米国の著名なNGOである「北朝鮮人権委員会(HRNK)」が発表した「北朝鮮の外国人拉致犯罪」に関する報告書『Taken!』(2011)によれば、これまで北朝鮮が拉致した外国人被害者は12ヶ国に渡り18万人に達する。
*「北朝鮮における人権に関する国連調査委員会」の最終報告書は、北朝鮮が1950年以来、子どもを含む20万人以上の外国人を拉致していると推定している(最終報告書p.398を参照)
マルズキ・ダルスマン前国連北朝鮮人権状況特別報告者は、今年1月に日本を訪問し拉致被害者の家族と面会する場で、「北朝鮮は拉致が政府指導部との共謀で行われており、最高指導部もこの事実を承知していることを認めるべきだ」と指摘した(関連記事)。

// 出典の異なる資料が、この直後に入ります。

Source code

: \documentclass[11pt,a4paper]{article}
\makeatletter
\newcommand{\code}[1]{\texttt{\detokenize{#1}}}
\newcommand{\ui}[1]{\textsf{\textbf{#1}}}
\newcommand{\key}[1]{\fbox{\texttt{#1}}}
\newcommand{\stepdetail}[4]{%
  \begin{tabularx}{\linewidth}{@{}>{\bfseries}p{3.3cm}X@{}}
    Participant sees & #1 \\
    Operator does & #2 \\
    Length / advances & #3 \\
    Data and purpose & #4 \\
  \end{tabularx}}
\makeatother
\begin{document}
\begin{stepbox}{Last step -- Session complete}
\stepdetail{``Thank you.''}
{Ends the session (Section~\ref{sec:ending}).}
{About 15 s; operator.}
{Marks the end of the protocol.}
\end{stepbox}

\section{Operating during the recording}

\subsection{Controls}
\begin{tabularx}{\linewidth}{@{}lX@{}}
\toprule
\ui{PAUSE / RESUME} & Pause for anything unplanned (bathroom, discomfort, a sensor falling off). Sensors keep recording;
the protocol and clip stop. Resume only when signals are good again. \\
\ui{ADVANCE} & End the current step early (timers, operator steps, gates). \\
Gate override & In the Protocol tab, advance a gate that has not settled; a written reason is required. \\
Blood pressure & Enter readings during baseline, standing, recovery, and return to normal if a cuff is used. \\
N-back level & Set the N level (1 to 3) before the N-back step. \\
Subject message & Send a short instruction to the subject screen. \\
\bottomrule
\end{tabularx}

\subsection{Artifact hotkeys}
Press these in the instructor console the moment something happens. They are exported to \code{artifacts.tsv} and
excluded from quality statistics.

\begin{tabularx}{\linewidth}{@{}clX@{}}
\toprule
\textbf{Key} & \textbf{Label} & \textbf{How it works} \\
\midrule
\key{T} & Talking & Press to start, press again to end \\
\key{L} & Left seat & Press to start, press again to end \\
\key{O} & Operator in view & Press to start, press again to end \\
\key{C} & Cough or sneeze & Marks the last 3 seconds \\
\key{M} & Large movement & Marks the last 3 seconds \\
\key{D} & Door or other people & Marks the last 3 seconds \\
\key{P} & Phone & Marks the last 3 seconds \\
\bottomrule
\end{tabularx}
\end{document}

日本政府は17人の日本人を拉致被害者と公式認定しており、これ以外にも北朝鮮によって拉致されたと推定される「特定失踪者」も数百人にのぼるという。
日本人拉致被害者の場合、金正日(キム・ジョンイル)政権の時に当局の指示によって拉致されたケースがほとんどだが、この問題は依然として未解決のままであり、現政権の最高指導者である金正恩にその解決の責任がある。
しかし、被害者の安否確認のような、解決に向けた基本的な手続きもまだ行われていない。日本政府はこれまで拉致問題の解決のために繰り返し対話と交渉をトライしてきたが、北朝鮮政権は一度も誠意ある態度を見せたことがない。

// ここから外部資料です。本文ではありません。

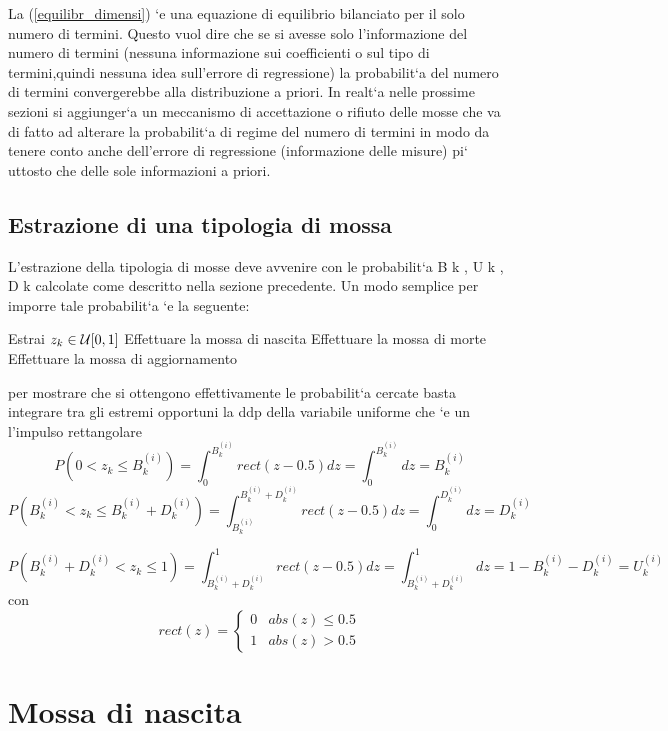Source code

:La (\ref{equilibr_dimensi}) `e una equazione di equilibrio bilanciato per il solo numero di termini.
Questo vuol dire che se si avesse solo l’informazione del numero di termini (nessuna
informazione sui coefficienti o sul tipo di termini,quindi nessuna idea sull’errore di
regressione) la probabilit`a del numero di termini convergerebbe alla distribuzione a
priori. In realt`a nelle prossime sezioni si aggiunger`a un meccanismo di accettazione
o rifiuto delle mosse che va di fatto ad alterare la probabilit`a di regime del numero
di termini in modo da tenere conto anche dell’errore di regressione (informazione
delle misure) pi`
uttosto che delle sole informazioni a priori.
\subsection{Estrazione di una tipologia di mossa}
L’estrazione della tipologia di mosse deve avvenire con le probabilit`a B k , U k , D k
calcolate come descritto nella sezione precedente. Un modo semplice per imporre
tale probabilit`a `e la seguente:\\

\begin{algorithmic}
\State Estrai $z_k\in\mathcal{U}[0,1]$
\State Effettuare la mossa di nascita
\State Effettuare la mossa di morte
\Else
\State Effettuare la mossa di aggiornamento
\EndIf
\end{algorithmic}
per mostrare che si ottengono effettivamente le probabilit`a cercate basta integrare
tra gli estremi opportuni la ddp della variabile uniforme che `e un l’impulso
rettangolare
\begin{equation}
P\left(0<z_k\leq B_k^{(i)}\right)=\int_0^{B_k^{(i)}}rect(z-0.5)dz=\int_0^{B_k^{(i)}}dz={B_k^{(i)}}
\end{equation}
\begin{equation}
P\left(B_k^{(i)}<z_k\leq B_k^{(i)}+D_k^{(i)}\right)=\int_{B_k^{(i)}}^{B_k^{(i)}+D_k^{(i)}}rect(z-0.5)dz=\int_0^{D_k^{(i)}}dz={D_k^{(i)}}
\end{equation}

\begin{equation}
P\left(B_k^{(i)}+D_k^{(i)}<z_k\leq 1 \right)=\int_{B_k^{(i)}+D_k^{(i)}}^{1}rect(z-0.5)dz=\int_{B_k^{(i)}+D_k^{(i)}}^{1}dz=1-{B_k^{(i)}}-{D_k^{(i)}}=U_k^{(i)}
\end{equation}
con
\begin{equation}
rect(z)=\begin{cases}
0 & abs(z)\leq 0.5\\
1 & abs(z)>0.5 
\end{cases}
\end{equation}

\section{Mossa di nascita}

むしろ交渉の度に「北朝鮮に対する制裁解除」などの要求を言うばかりだった。これは交通事故を起こして損害賠償をすべき加害者が、むしろ相手にお金を出せと言うことと同じではないか。
=====人を道具扱いする非人道的な拉致犯罪
かつて金正日政権で行われた外国人拉致は、外国人をスパイ活動に利用することが主な目的だった。海外に派遣されるスパイが拉致された外国人に成りすますか、スパイに派遣国の言葉や文化を教えるのに拉致された外国人を利用した。または、先進技術を保有する外国人を拉致して北朝鮮に伝授させることもあった。
金正恩政権がスタートしてからも北朝鮮は外国人拉致を続けている。
しかし、最近の北朝鮮による外国人拉致は、他国民を「人質」にして外交的ディールのカードとして使ったり、政治的報復の一環として拉致を試みるなど、その性質がさらに悪辣になった。観光目的で北朝鮮を訪れた外国人や中国の国境地域で活動する外国人を強制逮捕して、北朝鮮が不利になる度に思い出したかのように彼らのことを取り上げ脅迫する。
今回米国の人権制裁の直後にも、米朝間の外交接触チャンネルである「ニューヨークチャンネル」の遮断を通告しながら、「米朝関係において提起されるすべての問題は北朝鮮の戦時法にのっとって処理されることになり、現在拘束されている米国人問題も例外ではない」と言及したのは北朝鮮の典型的な「人質外交」のパターンだ。
これだけじゃない。5月に中国にある北朝鮮レストランの従業員らが集団的に亡命した時も「韓国による拉致」と強弁する一方で、海外工作員に韓国人および主要脱北者100人を拉致するよう特命を出したとされる(関連記事)。もはや対価の要求レベルを越えて単純な報復のために無辜な他国民を拉致するとは、非人道極まりない行為である。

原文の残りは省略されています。